I think instead of promoting new TLD's we should be promoting people to become domain name registrars, it took me forever to figure out how to do it and when I found out it turns out it costs a ton of money to do (which I'm still not entirely clear on why it costs so much)


----------



## Royal (Feb 22, 2014)

BuyCPanel-Kevin said:


> I think instead of promoting new TLD's we should be promoting people to become domain name registrars, it took me forever to figure out how to do it and when I found out it turns out it costs a ton of money to do (which I'm still not entirely clear on why it costs so much)

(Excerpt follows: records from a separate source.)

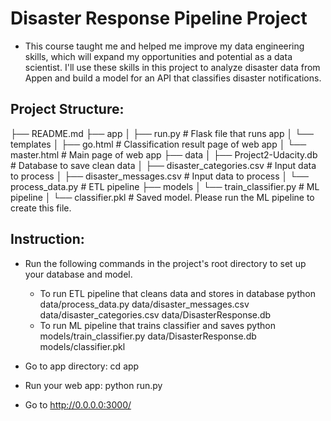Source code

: # Disaster Response Pipeline Project

- This course taught me and helped me improve my data engineering skills, which will expand my opportunities and potential as a data scientist. I'll use these skills in this project to analyze disaster data from Appen and build a model for an API that classifies disaster notifications.

## Project Structure:


├── README.md
├── app
│   ├── run.py # Flask file that runs app
│   └── templates
│       ├── go.html # Classification result page of web app
│       └── master.html # Main page of web app
├── data
│   ├── Project2-Udacity.db # Database to save clean data
│   ├── disaster_categories.csv # Input data to process
│   ├── disaster_messages.csv # Input data to process
│   └── process_data.py # ETL pipeline
├── models
│   └── train_classifier.py # ML pipeline
│    └── classifier.pkl # Saved model. Please run the ML pipeline to create this file.

## Instruction:

- Run the following commands in the project's root directory to set up your database and model.

	+ To run ETL pipeline that cleans data and stores in database python data/process_data.py data/disaster_messages.csv data/disaster_categories.csv data/DisasterResponse.db
	+ To run ML pipeline that trains classifier and saves python models/train_classifier.py data/DisasterResponse.db models/classifier.pkl
- Go to app directory: cd app

- Run your web app: python run.py

- Go to http://0.0.0.0:3000/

well how much does it cost million's? i'm interested in knowing opcorn:


----------



## peterw (Feb 24, 2014)

Numbers of registrations are bad.

.guru               37k

.photography  21k

.today               8k

.technology       7k

Older ones

.pro               113k

.tel                147k

.name           159k

.asia             362k

.mobi         1,058k

.us             1,814k

.biz            2,656k

.info           5,709k


----------



## BeastVM_Aaron (Feb 26, 2014)

I think they will be confusing minds in the future.. New 5 TLD wont make problem but hundreds of will.


----------



## 24/7/365 (Feb 27, 2014)

I don't know if the TLDs will take off but I certainly hope not.

With the explosion of TLDs it's going to be very hard for the less technical to know if a website is legitimate or not.

As it stands, there are people losing tens of millions on phishing scams.

The only people that stand to benefit from all this are the scammers and domain registrars.

For the rest of us, it's confusion, complication and a needless cycle of name registration to fend off squatters and cyber pests.


----------



## vampireJ (Feb 27, 2014)

real.estate

new.ventures

new.holdings

sex.*

sexy.singles

some cool domains to have. but obviously no longer available fast


----------